For this week's assignment, we will integrate multiple media onto a single Web page. Along the way, we'll learn a bit about how to find this stuff. The assignment is to build a Web page with the following content:

  1. A lecture video from the Web. Some example videos are available from here and there. Your page must point directly to the video, not to a Web page which provides a clickable link to the video. If you have trouble accessing these videos, you can use other lecture videos on the Web. Do not download lecture videos and upload them to the class Web server, because it may violate the copyright law for doing so. It is nice but not required to embed the video in your Web page for this task.

  2. An audio greeting in your own voice. You need a computer microphone for recording your voice. The audio greeting should not play automatically; rather, it should be played when the user clicks the play button. In other words, try to embed an audio player into your Web page. You may record the greeting any way that you like, but Windows XP contains a sound recorder that is suitable for this task [Start->All Programs->Accessories->(Entertainment->)Sound Recorder]. You can find my sample audio file if you want to see how this comes out.

  3. A link to a tutorial that explains how JPEG or MP3 really works. The trick here is to find a tutorial that provides a useful degree of insight without getting lost in math. Your goal should be to find an explanation that you think you and your classmates would really find useful. The tutorial does not need to be a video.

  4. A cartoon that contains a donkey found using Google Image Search (http://www.google.com, select "Images"). Your page must include the cartoon as an inline image, not just as a clickable link to the image.

  5. A video lecture on Mars exploration that you can find using any Web search engine. NASA provides an example here (Note: you do not have to use this example). Your link should go directly to the video rather than just the search engine. For this task, you need to either embed the video in your Webpage or make a link to a webpage that allows to play the video directly.
Save your Web page for this homework as hw4.html (or any filename you like), then create another Web page named as 7008.html, which has the following content:

John Smith's LIS 7008 Homework (suppose you are John Smith):

Add a link from "Homework 4" to your hw4.html. Your 7008.html page must be accessible from this URL:
http://classes.slis.lsu.edu/wu/7008/sp14/your_folder/7008.html (where "your_folder" is is your first initial followed by your last name, all in lower case, such as jsmith for John Smith). Note that you must use the standard filename "7008.html".

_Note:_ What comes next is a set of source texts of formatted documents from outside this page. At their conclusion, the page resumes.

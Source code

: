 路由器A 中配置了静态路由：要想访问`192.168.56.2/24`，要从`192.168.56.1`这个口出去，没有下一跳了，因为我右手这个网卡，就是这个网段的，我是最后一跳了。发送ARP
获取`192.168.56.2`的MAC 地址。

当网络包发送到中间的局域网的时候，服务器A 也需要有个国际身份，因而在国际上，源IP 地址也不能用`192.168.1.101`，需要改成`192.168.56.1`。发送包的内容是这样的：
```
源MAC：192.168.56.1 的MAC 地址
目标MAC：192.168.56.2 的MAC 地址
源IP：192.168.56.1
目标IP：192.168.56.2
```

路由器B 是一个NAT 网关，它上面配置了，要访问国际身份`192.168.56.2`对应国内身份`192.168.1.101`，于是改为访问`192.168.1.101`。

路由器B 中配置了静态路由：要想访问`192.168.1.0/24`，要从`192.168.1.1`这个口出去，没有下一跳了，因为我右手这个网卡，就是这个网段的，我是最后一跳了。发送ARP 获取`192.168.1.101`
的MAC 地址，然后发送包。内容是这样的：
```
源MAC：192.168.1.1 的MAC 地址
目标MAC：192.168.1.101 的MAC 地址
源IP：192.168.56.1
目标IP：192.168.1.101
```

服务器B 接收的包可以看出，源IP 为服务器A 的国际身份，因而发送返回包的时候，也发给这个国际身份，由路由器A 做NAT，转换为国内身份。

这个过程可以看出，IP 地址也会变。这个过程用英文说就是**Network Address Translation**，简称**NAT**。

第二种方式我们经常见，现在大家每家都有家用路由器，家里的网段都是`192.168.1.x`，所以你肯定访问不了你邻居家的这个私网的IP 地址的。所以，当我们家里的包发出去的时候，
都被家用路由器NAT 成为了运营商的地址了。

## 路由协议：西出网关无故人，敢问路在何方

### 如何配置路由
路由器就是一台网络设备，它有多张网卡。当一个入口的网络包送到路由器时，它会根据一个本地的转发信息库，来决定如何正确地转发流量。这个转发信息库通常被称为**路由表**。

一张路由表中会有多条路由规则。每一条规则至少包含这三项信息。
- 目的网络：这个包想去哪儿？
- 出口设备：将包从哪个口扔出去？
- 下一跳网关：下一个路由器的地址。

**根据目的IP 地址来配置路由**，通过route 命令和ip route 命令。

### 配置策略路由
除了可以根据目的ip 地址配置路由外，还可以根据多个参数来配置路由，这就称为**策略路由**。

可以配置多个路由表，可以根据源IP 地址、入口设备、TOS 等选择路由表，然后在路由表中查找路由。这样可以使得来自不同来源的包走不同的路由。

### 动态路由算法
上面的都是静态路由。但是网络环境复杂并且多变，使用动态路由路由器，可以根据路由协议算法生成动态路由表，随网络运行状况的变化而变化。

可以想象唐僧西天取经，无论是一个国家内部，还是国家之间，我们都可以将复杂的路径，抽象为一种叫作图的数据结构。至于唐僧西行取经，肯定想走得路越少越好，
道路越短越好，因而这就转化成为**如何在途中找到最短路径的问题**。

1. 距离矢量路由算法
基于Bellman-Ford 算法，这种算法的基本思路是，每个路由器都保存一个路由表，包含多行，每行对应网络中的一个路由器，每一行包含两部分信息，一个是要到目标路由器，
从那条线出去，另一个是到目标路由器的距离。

If you like, you can also add a link from Homework 2 and Homework 3 to your earlier assignments. This will allow you to add access points to all of your homework assignments. Whether or not making a link from this 7008.html Web page to any of your earlier assignments is your choice, but I encourage you to do this so that you have a Web site with all of your 7008 assignments.

You do not need to send me your URL again, because I know your userid from the URL for your homework 2. If you have already had a 7008.html page named for any of your earlier assignments, please rename it as something else (such as 7008_hw1.html, 7008_hw2.html, 7008_hw3.html), so that when you FTP your new 7008.html file to your SLIS Web space your old 7008.html will not be replaced. Make sure I can access your hw4.html Web page by clicking the "Homework 4" link from your 7008.html page.

Warning again: Your Homework 4 must be accessible from http://classes.slis.lsu.edu/wu/7008/sp14/your_folder/7008.html (where "your_folder" is your first initial followed by your last name, all in lower case) by clicking the "Homework 4" link; otherwise, you will get 0 points because you will not be emailing me your URL again. This mimics your project client's requirements.

You may use any tools that you find useful (e.g., HTML editors, search engines) when designing these two Web pages, but I would like to encourage you to hand-code them. Here is a tutorial about embedding multimedia into your html page. You can also search this topic on the Web to get more tutorials, such as How To Embed Sound on a Web Page. Note that not all audio formats are supported by all browsers. Please check the HTML5 Audio webpage for the audio formats and their supported browsers.

Common problems reported by current and/or previous students:

Grading Rubric:


Yejun Wu (acknowledgment to Doug Oard)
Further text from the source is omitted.